A lawsuit was filed, challenging the new Texas law SB4, as the ACLU believes it's unconstitutional. But what would happen if the fight goes all the way to the Supreme Court?

The American Civil Liberties Union of Texas, as well as the Texas Civil Rights Project, filed a lawsuit in federal court that aims to block Senate Bill 4 from going into effect in Texas.

The law, which Gov. Greg Abbott signed on Monday, allows local and state law enforcement agencies to arrest individuals they believe are in the country illegally.

One of the major reasons the organizations gave for filing that lawsuit was the fact they believe it's unconstitutional for a state to enforce immigration laws over the federal government.

There is a precedent for such a case, as the fight over a similar law in Arizona made it to the Supreme Court in 2012.

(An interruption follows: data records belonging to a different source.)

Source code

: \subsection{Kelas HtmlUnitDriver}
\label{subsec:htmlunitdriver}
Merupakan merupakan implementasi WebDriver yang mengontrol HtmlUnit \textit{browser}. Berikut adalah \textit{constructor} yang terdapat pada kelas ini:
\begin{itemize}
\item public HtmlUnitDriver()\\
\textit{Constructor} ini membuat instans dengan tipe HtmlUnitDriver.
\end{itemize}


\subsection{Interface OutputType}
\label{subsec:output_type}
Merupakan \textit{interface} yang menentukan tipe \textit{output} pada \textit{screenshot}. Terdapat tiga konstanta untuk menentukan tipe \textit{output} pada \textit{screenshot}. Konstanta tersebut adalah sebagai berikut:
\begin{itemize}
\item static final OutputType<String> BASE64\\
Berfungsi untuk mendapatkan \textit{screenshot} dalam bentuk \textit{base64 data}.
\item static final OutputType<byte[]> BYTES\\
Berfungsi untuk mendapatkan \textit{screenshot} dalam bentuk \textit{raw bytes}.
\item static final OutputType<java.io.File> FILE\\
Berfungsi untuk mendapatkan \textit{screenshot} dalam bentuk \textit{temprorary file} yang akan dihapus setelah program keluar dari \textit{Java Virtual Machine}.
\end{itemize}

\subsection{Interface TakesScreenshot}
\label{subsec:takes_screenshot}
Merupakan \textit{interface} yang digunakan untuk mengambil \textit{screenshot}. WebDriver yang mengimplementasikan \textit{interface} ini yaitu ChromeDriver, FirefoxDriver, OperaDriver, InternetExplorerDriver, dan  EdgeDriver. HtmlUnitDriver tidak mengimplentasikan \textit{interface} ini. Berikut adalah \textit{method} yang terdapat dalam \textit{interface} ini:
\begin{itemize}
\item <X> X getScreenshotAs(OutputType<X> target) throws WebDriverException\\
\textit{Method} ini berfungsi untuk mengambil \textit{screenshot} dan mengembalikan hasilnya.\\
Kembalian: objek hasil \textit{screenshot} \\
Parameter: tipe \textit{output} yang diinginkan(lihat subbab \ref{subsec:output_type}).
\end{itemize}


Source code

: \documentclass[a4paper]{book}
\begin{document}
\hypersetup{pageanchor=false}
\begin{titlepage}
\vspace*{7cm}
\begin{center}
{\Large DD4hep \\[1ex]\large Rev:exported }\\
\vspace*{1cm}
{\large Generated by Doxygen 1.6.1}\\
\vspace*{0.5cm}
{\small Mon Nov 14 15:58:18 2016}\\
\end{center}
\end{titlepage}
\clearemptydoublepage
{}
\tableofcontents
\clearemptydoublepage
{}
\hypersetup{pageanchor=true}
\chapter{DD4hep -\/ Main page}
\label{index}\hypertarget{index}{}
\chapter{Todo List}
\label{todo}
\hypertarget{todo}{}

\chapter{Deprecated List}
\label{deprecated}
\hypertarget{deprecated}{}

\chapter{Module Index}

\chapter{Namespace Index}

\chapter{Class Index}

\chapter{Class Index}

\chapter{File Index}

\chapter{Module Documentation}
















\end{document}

It was ruled largely unconstitutional, with Justice Anthony Kennedy writing that "the state may not pursue policies that undermine federal law."

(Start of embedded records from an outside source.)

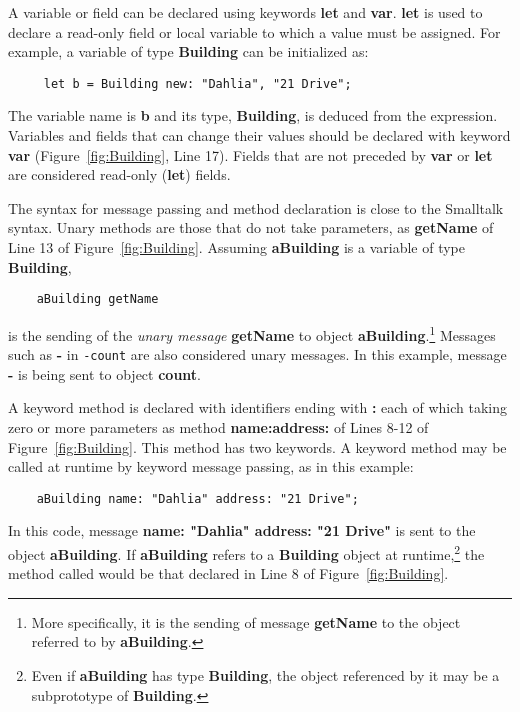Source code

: \documentclass[preprint,review]{elsarticle}
\newcommand{\srcstyle}[1]{\ttfamily\textbf{#1}\rmfamily}
\begin{document}
A variable or field can  be declared using keywords \srcstyle{let} and
\srcstyle{var}. \srcstyle{let} is used to declare a read-only field or local variable
to which a value must be assigned.  For example, a variable
of type \srcstyle{Building} can be initialized as:
\begin{verbatim}
     let b = Building new: "Dahlia", "21 Drive";
\end{verbatim}
The variable  name is \srcstyle{b} and  its type, \srcstyle{Building},
is deduced from the expression.   Variables and fields that can change
their  values  should  be  declared  with  keyword  \srcstyle{var}
(Figure~\ref{fig:Building}, Line 17).  Fields that are not preceded by
\srcstyle{var}    or   \srcstyle{let}    are   considered    read-only
(\srcstyle{let}) fields.


The syntax for message passing and method declaration is close to the Smalltalk syntax. Unary methods are those that do not take parameters, as \srcstyle{getName} of Line 13 of Figure~\ref{fig:Building}. Assuming \srcstyle{aBuilding}  is a variable
of type \srcstyle{Building},
\begin{verbatim}
    aBuilding getName
\end{verbatim}
is  the  sending of  the  \emph{unary  message} \srcstyle{getName}  to
object \srcstyle{aBuilding}.\footnote{More specifically, it  is the sending of
  message   \srcstyle{getName}   to   the  object   referred   to   by
  \srcstyle{aBuilding}.}     Messages    such     as    \srcstyle{-}    in
\verb|-count| are also considered unary messages. In this example,
message \srcstyle{-} is being sent to object \srcstyle{count}.

A keyword method is declared with identifiers ending with \srcstyle{:} each of which taking zero or more parameters as method \srcstyle{name:address:} of Lines 8-12 of Figure~\ref{fig:Building}. This method has two keywords. A keyword method may be called at runtime by keyword message passing, as in this example:
\begin{verbatim}
    aBuilding name: "Dahlia" address: "21 Drive";
\end{verbatim}
In this code, message \srcstyle{name: "Dahlia" address: "21 Drive"} is sent to the object \srcstyle{aBuilding}. If   \srcstyle{aBuilding}   refers   to  a   \srcstyle{Building}   object   at
runtime,\footnote{Even if  \srcstyle{aBuilding} has  type \srcstyle{Building},
  the   object   referenced    by   it   may   be    a   subprototype   of
  \srcstyle{Building}.} the  method called  would be that  declared in
Line 8 of Figure~\ref{fig:Building}.
\end{document}
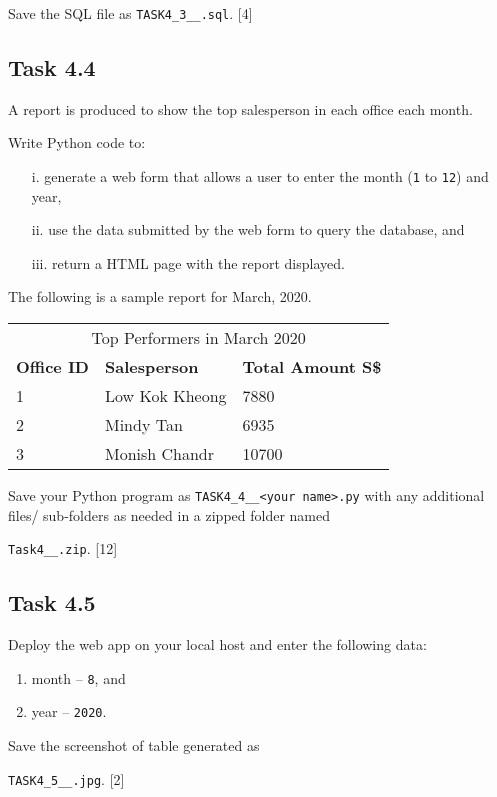 Save the SQL file as \texttt{TASK4\_3\_<your class>\_<your name>.sql}.
\hfill{} {[}4{]}

\subsection*{Task 4.4 }

A report is produced to show the top salesperson in each office each
month. 

Write Python code to: 
\begin{enumerate}
\item[i.]  generate a web form that allows a user to enter the month (\texttt{1}
to \texttt{12}) and year, 
\item[ii.]  use the data submitted by the web form to query the database, and 
\item[iii.]  return a HTML page with the report displayed. 
\end{enumerate}
The following is a sample report for March, 2020. 
\noindent \begin{center}
\begin{tabular}{|lll|}
\hline 
\multicolumn{3}{|c|}{Top Performers in March 2020}\tabularnewline
\textbf{Office ID} & \textbf{Salesperson} & \textbf{Total Amount S\$}\tabularnewline
1 & Low Kok Kheong & 7880\tabularnewline
2 & Mindy Tan & 6935\tabularnewline
3 & Monish Chandr & 10700\tabularnewline
\hline 
\end{tabular}
\par\end{center}

Save your Python program as \texttt{TASK4\_4\_<your class>\_<your
name>.py} with any additional files/ sub-folders as needed in a zipped
folder named 

\texttt{Task4\_<your class>\_<your name>.zip}.\hfill{} {[}12{]}

\subsection*{Task 4.5 }

Deploy the web app on your local host and enter the following data: 
\begin{enumerate}
\item month -- \texttt{8}, and 
\item year -- \texttt{2020}. 
\end{enumerate}
Save the screenshot of table generated as 

\texttt{TASK4\_5\_<your class>\_<your name>.jpg}. \hfill{} {[}2{]}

So why pass a law like this in Texas with that precedent already established?

"(Abbott) does not feel like the federal government is living up to their responsibilities," ABC News Correspondent Mireya Villarreal said. "(He feels) the state has to step in."

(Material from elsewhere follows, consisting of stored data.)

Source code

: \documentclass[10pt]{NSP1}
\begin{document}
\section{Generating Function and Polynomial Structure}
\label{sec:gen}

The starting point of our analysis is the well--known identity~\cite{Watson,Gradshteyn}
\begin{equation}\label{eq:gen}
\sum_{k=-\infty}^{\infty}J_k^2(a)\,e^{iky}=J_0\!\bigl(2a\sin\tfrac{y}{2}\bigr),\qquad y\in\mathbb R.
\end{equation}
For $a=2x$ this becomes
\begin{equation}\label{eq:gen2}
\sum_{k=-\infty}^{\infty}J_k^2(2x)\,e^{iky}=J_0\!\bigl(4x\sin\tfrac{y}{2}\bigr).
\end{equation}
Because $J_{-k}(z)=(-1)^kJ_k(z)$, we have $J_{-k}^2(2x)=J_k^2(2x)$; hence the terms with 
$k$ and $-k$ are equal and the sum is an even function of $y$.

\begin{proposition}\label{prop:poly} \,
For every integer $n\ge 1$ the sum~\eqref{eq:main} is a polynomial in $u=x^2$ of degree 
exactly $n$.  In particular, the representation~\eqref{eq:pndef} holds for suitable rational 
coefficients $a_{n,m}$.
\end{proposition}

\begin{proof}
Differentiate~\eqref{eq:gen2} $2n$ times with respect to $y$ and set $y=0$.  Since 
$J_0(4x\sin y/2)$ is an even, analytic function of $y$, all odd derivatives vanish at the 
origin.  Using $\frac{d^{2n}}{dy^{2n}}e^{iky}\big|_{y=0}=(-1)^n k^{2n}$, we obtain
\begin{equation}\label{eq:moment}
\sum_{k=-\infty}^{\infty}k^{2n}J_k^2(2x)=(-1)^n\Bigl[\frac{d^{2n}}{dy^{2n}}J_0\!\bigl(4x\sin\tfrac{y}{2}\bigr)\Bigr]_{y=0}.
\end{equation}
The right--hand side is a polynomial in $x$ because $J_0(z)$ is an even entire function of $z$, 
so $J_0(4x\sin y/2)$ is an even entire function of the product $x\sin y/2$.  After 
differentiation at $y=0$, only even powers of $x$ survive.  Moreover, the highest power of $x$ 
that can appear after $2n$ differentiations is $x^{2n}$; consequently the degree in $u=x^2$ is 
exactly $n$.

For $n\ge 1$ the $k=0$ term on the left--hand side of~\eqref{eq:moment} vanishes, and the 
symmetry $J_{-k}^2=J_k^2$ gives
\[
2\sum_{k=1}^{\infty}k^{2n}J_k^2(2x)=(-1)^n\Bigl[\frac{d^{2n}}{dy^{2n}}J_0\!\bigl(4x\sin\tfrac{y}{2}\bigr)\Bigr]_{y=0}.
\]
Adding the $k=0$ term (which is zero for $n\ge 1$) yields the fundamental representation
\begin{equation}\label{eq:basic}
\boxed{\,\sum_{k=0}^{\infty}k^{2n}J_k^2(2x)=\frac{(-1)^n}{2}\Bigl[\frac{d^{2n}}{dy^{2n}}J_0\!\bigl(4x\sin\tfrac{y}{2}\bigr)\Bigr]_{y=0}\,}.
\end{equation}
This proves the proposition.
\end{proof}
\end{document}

Experts say the outcome of the fight over Senate Bill 4 could be different from what happened in Arizona v. United States if it makes it to the Supreme Court.

The current court is far more conservative than it was in 2012, which immigration attorney Raed Gonzalez told ABC13 could have an impact on existing laws regarding the role of immigration enforcement.

"Now, we have a Supreme Court that may see it in a different way," Gonzalez explained. "They could see it as a possibility of states helping out with immigration laws of the United States, but we really don't know what could come out of it."

The law is set to go into effect on March 5 if it isn't tied up in litigation.